[v2,01/34] drm/amd/display: fix segment distribution for linear LUTs

Message ID 20230810160314.48225-2-mwen@igalia.com
State New
Headers
Series drm/amd/display: add AMD driver-specific properties for color mgmt |

Commit Message

Melissa Wen Aug. 10, 2023, 4:02 p.m. UTC
  From: Harry Wentland <harry.wentland@amd.com>

The region and segment calculation was incapable of dealing
with regions of more than 16 segments. We first fix this.

Now that we can support regions up to 256 elements we can
define a better segment distribution for near-linear LUTs
for our maximum of 256 HW-supported points.

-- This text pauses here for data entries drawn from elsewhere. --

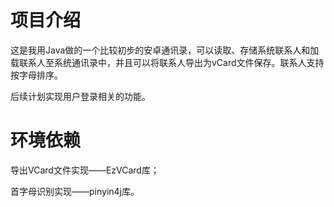 # 项目介绍
这是我用Java做的一个比较初步的安卓通讯录，可以读取、存储系统联系人和加载联系人至系统通讯录中，并且可以将联系人导出为vCard文件保存。联系人支持按字母排序。

后续计划实现用户登录相关的功能。

# 环境依赖
导出VCard文件实现——EzVCard库；

首字母识别实现——pinyin4j库。
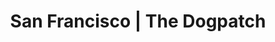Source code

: ---
title:  "San Francisco | The Dogpatch"
image: 'regions/san-francisco/the-dogpatch.jpg'
section_1_header: "The Dogpatch"
section_1_alt_header: "in The Dogpatch"
description: >
    A former haven of blue collar industry, the Dogpatch has been ramping up as one of the more desirable residential
    neighborhoods, with modern condo communities staking claim to renovated warehouses and new construction. Since
    2005, dozens of diverse businesses have staked their claim in the sprawling industrial spaces, including wineries,
    manufacturers, retail outposts, art cooperatives, and restaurants. Optimized for the influx of newcomers to the
    area, storage is limited for businesses and residents alike. 
section_2_header: "Need more space in the Dogpatch?"
section_3_header: "Omni Picks in the Dogpatch"
permalink: /san-francisco/the-dogpatch/
google_maps_link: "https://www.google.com/maps/d/u/0/embed?mid=zhzCiwYZIgW0.kSqJSmfRkDvM"
alt_header: true
places:
    coffee:
        - '<a href="http://piccino.com/coffee-bar">Piccino | 1001 Minnesota St</a>'
        - '<a href="http://www.neighborsf.com/">Neighbor Bakehouse | 2343 3rd St</a>'
    restaurants:
        - '<a href="http://longbridgepizza.com/">Long Bridge Pizza | 2347 3rd St</a>'
        - '<a href="http://www.serpentinesf.com/">Serpentine | 2495 3rd St</a>'
        - '<a href="http://www.poquitosf.com/">Poquito | 2368 3rd St</a>'
    bars:
        - '<a href="http://www.seastar-sf.com/">Sea Star | 2289 3rd St</a>'
        - '<a href="http://dogpatchsaloon.com/">Dogpatch Saloon | 2496 3rd St</a>'
        - '<a href="http://www.theramprestaurant.com/">The Ramp | 855 Terry Francois Bl</a>'
buildings:
    - '<a href="http://www.thegantryapts.com/">The Gantry</a>'
    - '<a href="http://knoxdogpatch.com/">Knox Dogptach</a>'
    - '<a href="http://www.potrerolaunch.com/">Potrero Launch</a>'
sitemap:
    priority: 0.7
    changefreq: monthly
---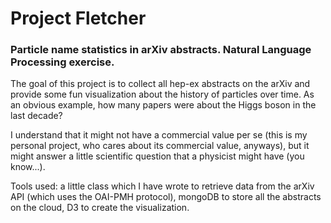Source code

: # Project Fletcher
### Particle name statistics in arXiv abstracts. Natural Language Processing exercise.

The goal of this project is to collect all hep-ex abstracts on the arXiv and provide some fun visualization about the history of particles over time. As an obvious example, how many papers were about the Higgs boson in the last decade?

I understand that it might not have a commercial value per se (this is my personal project, who cares about its commercial value, anyways), but it might answer a little scientific question that a physicist might have (you know...).

Tools used: a little class which I have wrote to retrieve data from the arXiv API (which uses the OAI-PMH protocol), mongoDB to store all the abstracts on the cloud, D3 to create the visualization.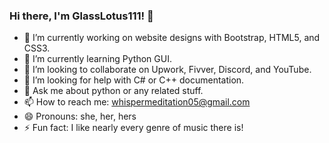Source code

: ### Hi there, I'm GlassLotus111! 👋

- 🔭 I’m currently working on website designs with Bootstrap, HTML5, and CSS3.
- 🌱 I’m currently learning Python GUI.
- 👯 I’m looking to collaborate on Upwork, Fivver, Discord, and YouTube.
- 🤔 I’m looking for help with C# or C++ documentation. 
- 💬 Ask me about python or any related stuff. 
- 📫 How to reach me: whispermeditation05@gmail.com 
- 😄 Pronouns: she, her, hers
- ⚡ Fun fact: I like nearly every genre of music there is!
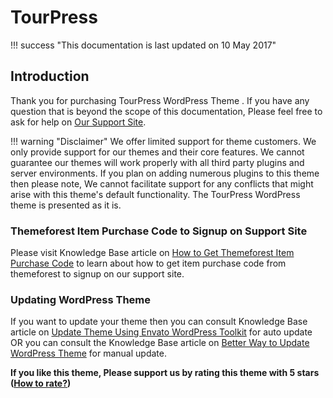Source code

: # TourPress

!!! success "This documentation is last updated on 10 May 2017"

## Introduction
Thank you for purchasing TourPress WordPress Theme . If you have any question that is beyond the scope of this documentation, Please feel free to ask for help on [Our Support Site](https://support.inspirythemes.com/).

!!! warning "Disclaimer"
    We offer limited support for theme customers. We only provide support for our themes and their core features. We cannot guarantee our themes will work properly with all third party plugins and server environments. If you plan on adding numerous plugins to this theme then please note, We cannot facilitate support for any conflicts that might arise with this theme's default functionality. The TourPress WordPress theme is presented as it is.

### Themeforest Item Purchase Code to Signup on Support Site
Please visit Knowledge Base article on [How to Get Themeforest Item Purchase Code](https://support.inspirythemes.com/knowledgebase/how-to-get-themeforest-item-purchase-code/) to learn about how to get item purchase code from themeforest to signup on our support site.

### Updating WordPress Theme
If you want to update your theme then you can consult Knowledge Base article on [Update Theme Using Envato WordPress Toolkit](https://support.inspirythemes.com/knowledgebase/update-theme-using-envato-wordpress-toolkit/) for auto update OR you can consult the Knowledge Base article on [Better Way to Update WordPress Theme](https://support.inspirythemes.com/knowledgebase/better-way-to-update-wordpress-theme/) for manual update.

**If you like this theme, Please support us by rating this theme with 5 stars ([How to rate?](img/how-to-rate-theme.png))**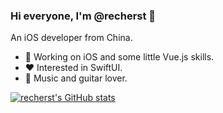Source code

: ### Hi everyone, I'm @recherst 👋

An iOS developer from China.

- 🔭 Working on iOS and some little Vue.js skills.
- ❤️ Interested in SwiftUI.
- 🎸 Music and guitar lover.


[![recherst's GitHub stats](https://github-readme-stats.vercel.app/api?username=recherst&count_private=true&show_icons=true&theme=highcontrast)](https://github.com/recherst/github-readme-stats)
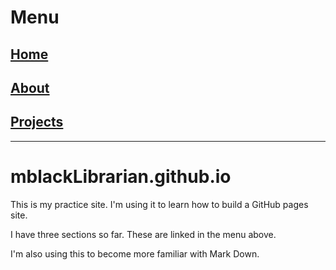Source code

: # Menu
## [Home](https://mblacklibrarian.github.io)
## [About](https://mblackLibrarian.github.io/about)
## [Projects](https://mblackLibrarian.github.io/projects)
---
# mblackLibrarian.github.io
This is my practice site. I'm using it to learn how to build a GitHub pages site.

I have three sections so far. These are linked in the menu above. 

I'm also using this to become more familiar with Mark Down.

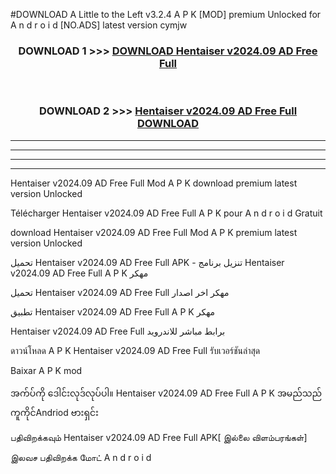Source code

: #DOWNLOAD A Little to the Left v3.2.4 A P K [MOD] premium Unlocked for A n d r o i d [NO.ADS] latest version cymjw 



<div align="center">

<h3>DOWNLOAD 1 >>> <a href="https://downloadmod1.web.app/?judul=Hentaiser v2024.09 AD Free Full ">DOWNLOAD Hentaiser v2024.09 AD Free Full </a></h3><br>

<h3>DOWNLOAD 2 >>> <a href="https://downloadmod1.web.app/?judul=Hentaiser v2024.09 AD Free Full ">Hentaiser v2024.09 AD Free Full  DOWNLOAD </a></h3>

</div>


----------------------------------------------------------

----------------------------------------------------------

----------------------------------------------------------

----------------------------------------------------------


Hentaiser v2024.09 AD Free Full  Mod A P K download premium latest version Unlocked

Télécharger Hentaiser v2024.09 AD Free Full  A P K pour A n d r o i d Gratuit

download Hentaiser v2024.09 AD Free Full  Mod A P K premium latest version Unlocked

تحميل Hentaiser v2024.09 AD Free Full  APK - تنزيل برنامج Hentaiser v2024.09 AD Free Full  A P K مهكر

تحميل Hentaiser v2024.09 AD Free Full  مهكر اخر اصدار

تطبيق Hentaiser v2024.09 AD Free Full  A P K مهكر

Hentaiser v2024.09 AD Free Full  برابط مباشر للاندرويد

ดาวน์โหลด A P K Hentaiser v2024.09 AD Free Full  รับเวอร์ชันล่าสุด

Baixar A P K mod

အက်ပ်ကို ဒေါင်းလုဒ်လုပ်ပါ။ Hentaiser v2024.09 AD Free Full  A P K အမည်သည်ကူကိုင်Andriod ဗားရှင်း

பதிவிறக்கவும் Hentaiser v2024.09 AD Free Full  APK[ இல்லை விளம்பரங்கள்] 
 
இலவச பதிவிறக்க மோட் A n d r o i d



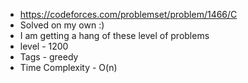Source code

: * https://codeforces.com/problemset/problem/1466/C
* Solved on my own :)
* I am getting a hang of these level of problems
* level - 1200
* Tags - greedy
* Time Complexity - O(n)
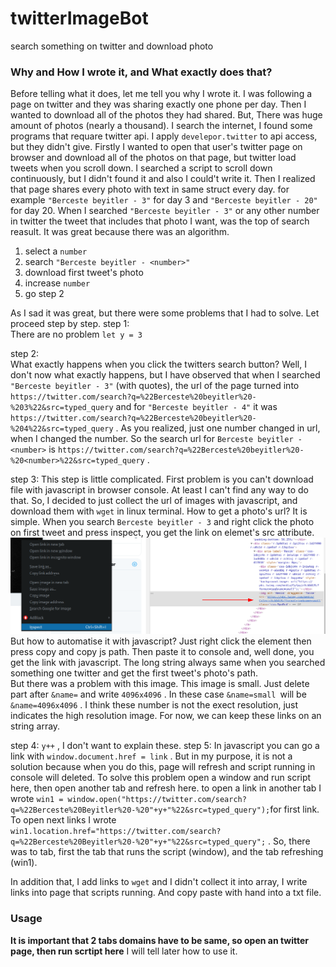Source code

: # twitterImageBot
search something on twitter and download photo

### Why and How I wrote it, and What exactly does that?
  Before telling what it does, let me tell you why I wrote it. I was following a page on twitter and they was sharing exactly one phone per day. Then I wanted to download all of the photos they had shared. But, There was huge amount of photos (nearly a thousand). I search the internet, I found some programs that requare twitter api. I apply `develepor.twitter` to api access, but they didn't give.
  Firstly I wanted to open that user's twitter page on browser and download all of the photos on that page, but twitter load tweets when you scroll down. I searched a script to scroll down continuously, but I didn't found it and also I could't write it. Then I realized that page shares every photo with text in same struct every day. for example `"Berceste beyitler - 3"` for day 3 and `"Berceste beyitler - 20"` for day 20. When I searched `"Berceste beyitler - 3"` or any other number in twitter the tweet that includes that photo I want, was the top of search reasult. It was great because there was an algorithm.
  
1. select a `number`
2. search `"Berceste beyitler - <number>"`
3. download first tweet's photo
4. increase `number`
5. go step 2

  As I sad it was great, but there were some problems that I had to solve. Let proceed step by step.
step 1:  
  There are no problem `let y = 3`
  
step 2:  
  What exactly happens when you click the twitters search button? Well, I don't now what exactly happens, but I have observed that when I searched `"Berceste beyitler - 3"` (with quotes), the url of the page turned into `https://twitter.com/search?q=%22Berceste%20beyitler%20-%203%22&src=typed_query` and for `"Berceste beyitler - 4"` it was `https://twitter.com/search?q=%22Berceste%20beyitler%20-%204%22&src=typed_query` . As you realized, just one number changed in url, when I changed the number. So the search url for `Berceste beyitler - <number>` is `https://twitter.com/search?q=%22Berceste%20beyitler%20-%20<number>%22&src=typed_query` .  
  
step 3:
  This step is little complicated. First problem is you can't download file with javascript in browser console. At least I can't find any way to do that. So, I decided to just collect the url of images with javascript, and download them with `wget` in linux terminal.
  How to get a photo's url? It is simple. When you search `Berceste beyitler - 3` and right click the photo on first tweet and press inspect, you get the link on elemet's src attribute.    
  ![test](https://github.com/karaketir16/twitterImageBot/blob/master/markdown/inspect.png)
  But how to automatise it with javascript? Just right click the element then press copy and copy js path. Then paste it to console and, well done, you get the link with javascript. The long string always same when you searched something one twitter and get the first tweet's photo's path.  
  But there was a problem with this image. This image is small. Just delete part after `&name=` and write `4096x4096` . In these case `&name=small `will be `&name=4096x4096` . I think these number is not the exect resolution, just indicates the high resolution image. For now, we can keep these links on an string array. 

step 4:
  `y++` , I don't want to explain these.
step 5:
  In javascript you can go a link with `window.document.href = link` . But in my purpose, it is not a solution because when you do this, page will refresh and script running in console will deleted. To solve this problem open a window and run script here, then open another tab and refresh here. to open a link in another tab I wrote `win1 = window.open("https://twitter.com/search?q=%22Berceste%20Beyitler%20-%20"+y+"%22&src=typed_query");`for first link. To open next links I wrote `win1.location.href="https://twitter.com/search?q=%22Berceste%20Beyitler%20-%20"+y+"%22&src=typed_query";` . So, there was to tab, first the tab that runs the script (window), and the tab refreshing (win1). 
 
In addition that, I add links to `wget` and I didn't collect it into array, I write links into page that scripts running. And copy paste with hand into a txt file.  
### Usage
<b>It is important that 2 tabs domains have to be same, so open an twitter page, then run scrtipt here</b> I will tell later how to use it.
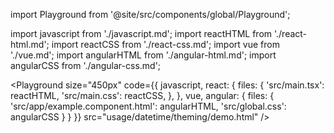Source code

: import Playground from '@site/src/components/global/Playground';

import javascript from './javascript.md';
import reactHTML from './react-html.md';
import reactCSS from './react-css.md';
import vue from './vue.md';
import angularHTML from './angular-html.md';
import angularCSS from './angular-css.md';

<Playground
  size="450px"
  code={{
    javascript,
    react: {
      files: {
        'src/main.tsx': reactHTML,
        'src/main.css': reactCSS,
      },
    },
    vue,
    angular: {
      files: {
        'src/app/example.component.html': angularHTML,
        'src/global.css': angularCSS
      }
    }
  }} 
  src="usage/datetime/theming/demo.html"
/>
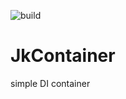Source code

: ![build](https://api.travis-ci.org/jkhaled/JkContainer.svg?branch=master)

# JkContainer  

simple DI container 
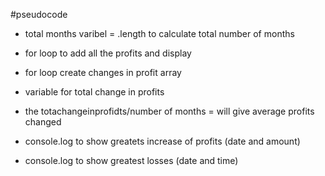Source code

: #pseudocode

- total months varibel = .length to calculate total number of months

- for loop to add all the profits and display

- for loop create changes in profit array

- variable for total change in profits

- the totachangeinprofidts/number of months = will give average profits changed

- console.log to show greatets increase of profits (date and amount)

- console.log to show greatest losses (date and time)



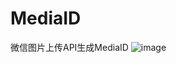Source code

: # MediaID
微信图片上传API生成MediaID
![image](https://user-images.githubusercontent.com/93388627/156134914-aaeffda7-e057-4c44-b4c3-b8c65a5c427b.png)
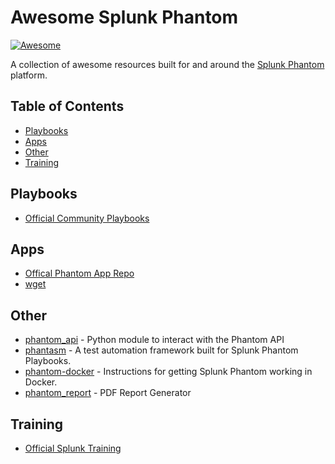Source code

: # Awesome Splunk Phantom

[![Awesome](https://awesome.re/badge.svg)](https://awesome.re)


A collection of awesome resources built for and around the [Splunk Phantom](https://www.splunk.com/en_us/software/splunk-security-orchestration-and-automation.html) platform.

## Table of Contents
* [Playbooks](#playbooks)
* [Apps](#apps)
* [Other](#other)
* [Training](#training)

## Playbooks
* [Official Community Playbooks](https://github.com/phantomcyber/playbooks)

## Apps
* [Offical Phantom App Repo](https://github.com/phantomcyber/phantom-apps)
* [wget](https://github.com/aaronsdevera/phantom)

## Other
* [phantom_api](https://github.com/satellite-no/phantom_api) - Python module to interact with the Phantom API
* [phantasm](https://github.com/0x706972686f/Phantasm) - A test automation framework built for Splunk Phantom Playbooks.
* [phantom-docker](https://github.com/benzies/phantom-docker) - Instructions for getting Splunk Phantom working in Docker.
* [phantom_report](https://github.com/Julien-Bernard/phantom_report) - PDF Report Generator

## Training
* [Official Splunk Training](https://www.splunk.com/en_us/training/learning-path/courses-for-phantom/overview.html)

With these changes an "identity" LUT looks visually
indistinguishable from bypass and allows us to use
our 3DLUT.

Signed-off-by: Harry Wentland <harry.wentland@amd.com>
Signed-off-by: Melissa Wen <mwen@igalia.com>
---
 .../amd/display/dc/dcn10/dcn10_cm_common.c    | 93 +++++++++++++++----
 1 file changed, 75 insertions(+), 18 deletions(-)
  

Comments

Melissa Wen Sept. 8, 2023, 2:11 p.m. UTC | #1
On 09/06, Harry Wentland wrote:
> On 2023-08-10 12:02, Melissa Wen wrote:
> > From: Harry Wentland <harry.wentland@amd.com>
> > 
> > The region and segment calculation was incapable of dealing
> > with regions of more than 16 segments. We first fix this.
> > 
> > Now that we can support regions up to 256 elements we can
> > define a better segment distribution for near-linear LUTs
> > for our maximum of 256 HW-supported points.
> > 
> > With these changes an "identity" LUT looks visually
> > indistinguishable from bypass and allows us to use
> > our 3DLUT.
> > 
> 
> Have you had a chance to test whether this patch makes a
> difference? I haven't had the time yet.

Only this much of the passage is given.